The Art of Saying No to Giving
No’s can be a great relief to fundraisers.
A close second to receiving an enthusiastic Yes! to an ask for a gift is hearing a declarative No!
No’s can be a great relief to fundraisers.
The indefinite silence of not knowing if a donor is interested in supporting your organization can be much more anxiety producing. And silence can breed misunderstanding. No’s, while unfortunate, communicate definitive non-interest and allow both parties to move on with peace.

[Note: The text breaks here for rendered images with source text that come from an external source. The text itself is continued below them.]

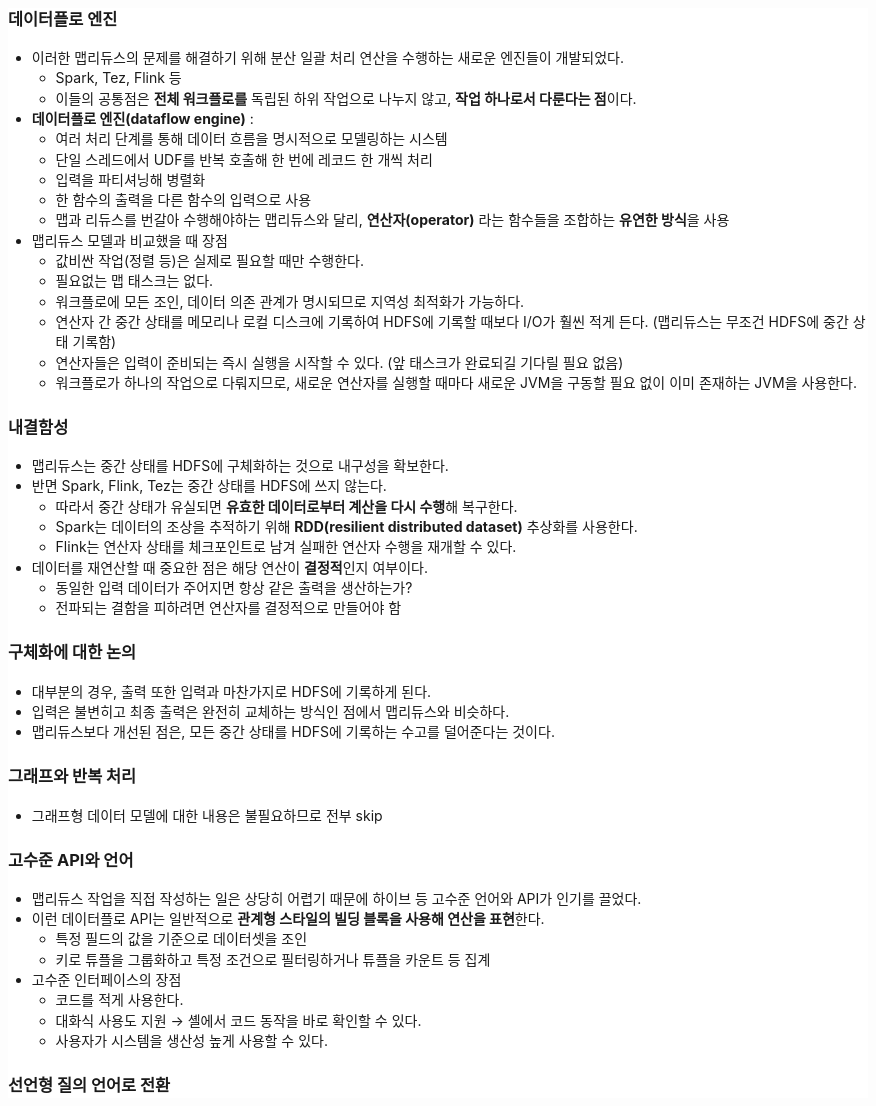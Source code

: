 ### 데이터플로 엔진

- 이러한 맵리듀스의 문제를 해결하기 위해 분산 일괄 처리 연산을 수행하는 새로운 엔진들이 개발되었다.
    - Spark, Tez, Flink 등
    - 이들의 공통점은 **전체 워크플로를** 독립된 하위 작업으로 나누지 않고, **작업 하나로서 다룬다는 점**이다.
- **데이터플로 엔진(dataflow engine)** :
    - 여러 처리 단계를 통해 데이터 흐름을 명시적으로 모델링하는 시스템
    - 단일 스레드에서 UDF를 반복 호출해 한 번에 레코드 한 개씩 처리
    - 입력을 파티셔닝해 병렬화
    - 한 함수의 출력을 다른 함수의 입력으로 사용
    - 맵과 리듀스를 번갈아 수행해야하는 맵리듀스와 달리, **연산자(operator)** 라는 함수들을 조합하는 **유연한 방식**을 사용
- 맵리듀스 모델과 비교했을 때 장점
    - 값비싼 작업(정렬 등)은 실제로 필요할 때만 수행한다.
    - 필요없는 맵 태스크는 없다.
    - 워크플로에 모든 조인, 데이터 의존 관계가 명시되므로 지역성 최적화가 가능하다.
    - 연산자 간 중간 상태를 메모리나 로컬 디스크에 기록하여 HDFS에 기록할 때보다 I/O가 훨씬 적게 든다. (맵리듀스는 무조건 HDFS에 중간 상태 기록함)
    - 연산자들은 입력이 준비되는 즉시 실행을 시작할 수 있다. (앞 태스크가 완료되길 기다릴 필요 없음)
    - 워크플로가 하나의 작업으로 다뤄지므로, 새로운 연산자를 실행할 때마다 새로운 JVM을 구동할 필요 없이 이미 존재하는 JVM을 사용한다.

### 내결함성

- 맵리듀스는 중간 상태를 HDFS에 구체화하는 것으로 내구성을 확보한다.
- 반면 Spark, Flink, Tez는 중간 상태를 HDFS에 쓰지 않는다.
    - 따라서 중간 상태가 유실되면 **유효한 데이터로부터 계산을 다시 수행**해 복구한다.
    - Spark는 데이터의 조상을 추적하기 위해 **RDD(resilient distributed dataset)** 추상화를 사용한다.
    - Flink는 연산자 상태를 체크포인트로 남겨 실패한 연산자 수행을 재개할 수 있다.
- 데이터를 재연산할 때 중요한 점은 해당 연산이 **결정적**인지 여부이다.
    - 동일한 입력 데이터가 주어지면 항상 같은 출력을 생산하는가?
    - 전파되는 결함을 피하려면 연산자를 결정적으로 만들어야 함

### 구체화에 대한 논의

- 대부분의 경우, 출력 또한 입력과 마찬가지로 HDFS에 기록하게 된다.
- 입력은 불변히고 최종 출력은 완전히 교체하는 방식인 점에서 맵리듀스와 비슷하다.
- 맵리듀스보다 개선된 점은, 모든 중간 상태를 HDFS에 기록하는 수고를 덜어준다는 것이다.

### 그래프와 반복 처리

- 그래프형 데이터 모델에 대한 내용은 불필요하므로 전부 skip

### 고수준 API와 언어

- 맵리듀스 작업을 직접 작성하는 일은 상당히 어렵기 때문에 하이브 등 고수준 언어와 API가 인기를 끌었다.
- 이런 데이터플로 API는 일반적으로 **관계형 스타일의 빌딩 블록을 사용해 연산을 표현**한다.
    - 특정 필드의 값을 기준으로 데이터셋을 조인
    - 키로 튜플을 그룹화하고 특정 조건으로 필터링하거나 튜플을 카운트 등 집계
- 고수준 인터페이스의 장점
    - 코드를 적게 사용한다.
    - 대화식 사용도 지원 → 셸에서 코드 동작을 바로 확인할 수 있다.
    - 사용자가 시스템을 생산성 높게 사용할 수 있다.

### 선언형 질의 언어로 전환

But is saying no difficult?
I think it can be.
Without knowing the why of giving, being asked to give can sometimes leave one feeling like a deer in the headlights, frozen and unsure how to respond. But yesses and no’s clarify purpose and direction. By learning how to say no, givers can better identify the things they truly care about and support them with charitable confidence.
With this in mind, I’ve created a framework for how to say no when asked to give. This framework includes 1) reasons for saying no, 2) how to say no productively, and 3) when to say no.
Reasons For Saying No
A top reason for saying no is if you are not closely affiliated with the organization that is asking for support. Financial support should go first of all to those places around you that help you to grow in community. The further an organization is from your sphere of daily life, the less reason there is to lend support. A project to build a rural well might be thought provoking and admirable, but if it is more abstract than the immediate needs of your neighbor and your interests, it should probably not take a top spot in your charitable giving.
We are social creatures, and we grow as individuals, and even begin to fulfill our purpose, when we support the things around us whose missions we understand and whose fruits we can see. This participation in civil society creates a sense of belonging in an otherwise big wide world.
If it were not so, giving would only be superficial, and likely transient.
In fact, proximity is such an important reason for saying no to giving that all other reasons are really just subsets of this one. Which leads to a second point.
Even socialites may only have time available each week for involvement in three to five causes, in addition to the needs of their own family, of course. From church, to schools, alumni groups, food pantries, youth enrichment, and so on, if one is involved in each of these things on a regular basis it constitutes an extremely full week! (Though I suspect someone involved to such an extent would feel a high level of happiness and fulfillment.)
But there is a limit to what one can do. And boundaries help to prioritize demands. Saying no to additional commitments is absolutely reasonable. We should prioritize support for the things around us that help us to grow in community but that don’t stretch us beyond our physical limit.
If you are new to a community and still learning what it’s all about that’s reason enough to give something, a modest contribution is fine. But over time as you increase your involvement you should reassess both your commitment and your giving until you are making a meaningful contribution to a few thoughtfully selected places. This lets organizers, and yourself, know that you want to support that cause in a decided way.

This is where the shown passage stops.